Internal controls protect the company’s assets as well as their shareholders’ investments in the company. Therefore, the SEC requires companies to report on internal controls as part of Management’s Report of Responsibilities.
The Committee of Sponsoring Organizations (COSO) of the Treadway Commission defines internal control as “a process, effected by an entity’s board of directors, management, and other personnel, designed to provide reasonable assurance regarding achievement of objectives in the following categories:
- compliance with applicable laws and regulations;
- effectiveness and efficiency of operations;
- reliability of financial reporting.”
The COSO emphasizes the importance of the company’s top management’s values and integrity. Top management will set the course in which the rest of the company’s employees follow. Their operating style and ethical values influences the rest of the company’s behavior. They themselves must set a good example and work by a high ethical standard.
In addition to management’s incorruptibility, COSO recommends internal controls should be monitored regularly and updated when necessary in order to remain highly effective components of a company.

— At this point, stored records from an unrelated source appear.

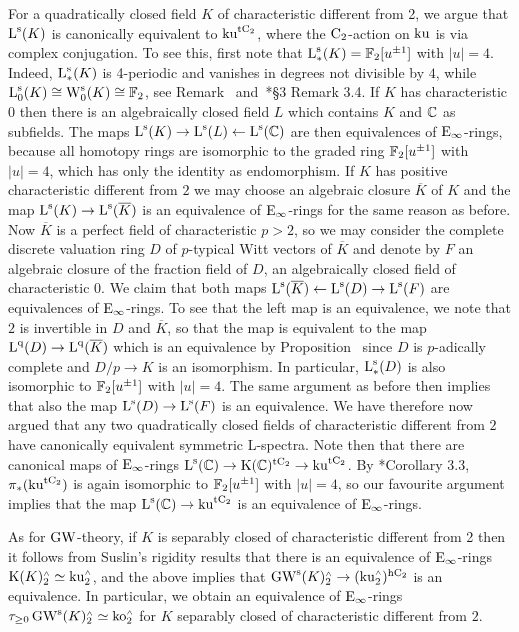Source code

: \begin{example}
\label{ex:algebraically-closed-fields}%
For a quadratically closed field $K$ of characteristic different from 2, we argue that $\operatorname L^{\mathrm{s}}(K)$ is canonically equivalent to $\mathrm{ku}^{{\mathrm{t}\mathrm{C_2}}}$, where the $\mathrm{C_2}$-action on $\mathrm{ku}$ is via complex conjugation. To see this, first note that $\operatorname L^{\mathrm{s}}_*(K) = \mathbb{F}_2[u^{\pm1}]$ with $|u|=4$. Indeed, $\operatorname L^{\mathrm{s}}_*(K)$ is 4-periodic and vanishes in degrees not divisible by $4$, while $\operatorname L_0^{\mathrm{s}}(K) \cong \operatorname W_0^{\mathrm{s}}(K) \cong \mathbb{F}_2$, see Remark~
and~\cite{milnor-symmetric}*{\S 3 Remark 3.4}. If $K$ has characteristic $0$ then there is an algebraically closed field $L$ which contains $K$ and $\mathbb{C}$ as subfields. The maps $\operatorname L^{\mathrm{s}}(K) \to \operatorname L^{\mathrm{s}}(L) \leftarrow \operatorname L^{\mathrm{s}}(\mathbb{C})$ are then equivalences of ${\mathrm{E}_{\infty}}$-rings, because all homotopy rings are isomorphic to the graded ring $\mathbb{F}_2[u^{\pm1}]$ with $|u|=4$, which has only the identity as endomorphism. If $K$ has positive characteristic different from $2$ we may choose an algebraic closure $\overline{K}$ of $K$ and the map $\operatorname L^{\mathrm{s}}(K) \to \operatorname L^{\mathrm{s}}(\overline{K})$ is an equivalence of ${\mathrm{E}_{\infty}}$-rings for the same reason as before. Now $\overline{K}$ is a perfect field of characteristic $p >2$, so we may consider the complete discrete valuation ring $D$ of $p$-typical Witt vectors of $\overline{K}$ and denote by $F$ an algebraic closure of the fraction field of $D$, an algebraically closed field of characteristic $0$. We claim that both maps $\operatorname L^{\mathrm{s}}(\overline{K}) \leftarrow \operatorname L^{\mathrm{s}}(D) \to \operatorname L^{\mathrm{s}}(F)$ are equivalences of ${\mathrm{E}_{\infty}}$-rings. To see that the left map is an equivalence, we note that $2$ is invertible in $D$ and $\overline{K}$, so that the map is equivalent to the map $\operatorname L^{\mathrm{q}}(D) \to \operatorname L^{\mathrm{q}}(\overline{K})$ which is an equivalence by Proposition~ since $D$ is $p$-adically complete and $D/p \to K$ is an isomorphism. In particular, $\operatorname L^{\mathrm{s}}_*(D)$ is also isomorphic to $\mathbb{F}_2[u^{\pm1}]$ with $|u|=4$. The same argument as before then implies that also the map $\operatorname L^{\mathrm{s}}(D) \to \operatorname L^{\mathrm{s}}(F)$ is an equivalence. We have therefore now argued that any two quadratically closed fields of characteristic different from $2$ have canonically equivalent symmetric L-spectra. Note then that there are canonical maps of ${\mathrm{E}_{\infty}}$-rings $\operatorname L^{\mathrm{s}}(\mathbb{C}) \to \operatorname K(\mathbb{C})^{{\mathrm{t}\mathrm{C_2}}} \to \mathrm{ku}^{{\mathrm{t}\mathrm{C_2}}}$. By \cite{Greenlees-reality}*{Corollary 3.3}, $\pi_*(\mathrm{ku}^{{\mathrm{t}\mathrm{C_2}}})$ is again isomorphic to $\mathbb{F}_2[u^{\pm1}]$ with $|u|=4$, so our favourite argument implies that the map $\operatorname L^{\mathrm{s}}(\mathbb{C}) \to \mathrm{ku}^{{\mathrm{t}\mathrm{C_2}}}$ is an equivalence of ${\mathrm{E}_{\infty}}$-rings.

As for $\operatorname{GW}$-theory, if $K$ is separably closed of characteristic different from 2 then it follows from Suslin's rigidity results that there is an 
equivalence of ${\mathrm{E}_{\infty}}$-rings $\operatorname K(K)^{\scriptscriptstyle\wedge}_2 \simeq \mathrm{ku}^{\scriptscriptstyle\wedge}_2$, and the above implies that $\operatorname{GW}^{\mathrm{s}}(K)^{\scriptscriptstyle\wedge}_2 \to (\mathrm{ku}^{\scriptscriptstyle\wedge}_2)^{{\mathrm{h}\mathrm{C_2}}}$ is an equivalence. In particular, we obtain an equivalence of ${\mathrm{E}_{\infty}}$-rings $\tau_{\geq0} \operatorname{GW}^{\mathrm{s}}(K)^{\scriptscriptstyle\wedge}_2 \simeq \mathrm{ko}^{\scriptscriptstyle\wedge}_2$ for $K$ separably closed of characteristic different from $2$.
\end{example}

COSO advises the report of internal controls summarizes the following information:
- the type of controls reported on
- the inherent limitations of the internal controls in place because no system is foolproof and without fault
- the established procedures for supervising controls and for reacting to any known deficiencies
- concluding remarks about the control system and details about its shortcomings
Along with the recommendations of the COSO, the Sarbanes-Oxley Act also states its requirements for the formal reporting on the effectiveness of internal controls.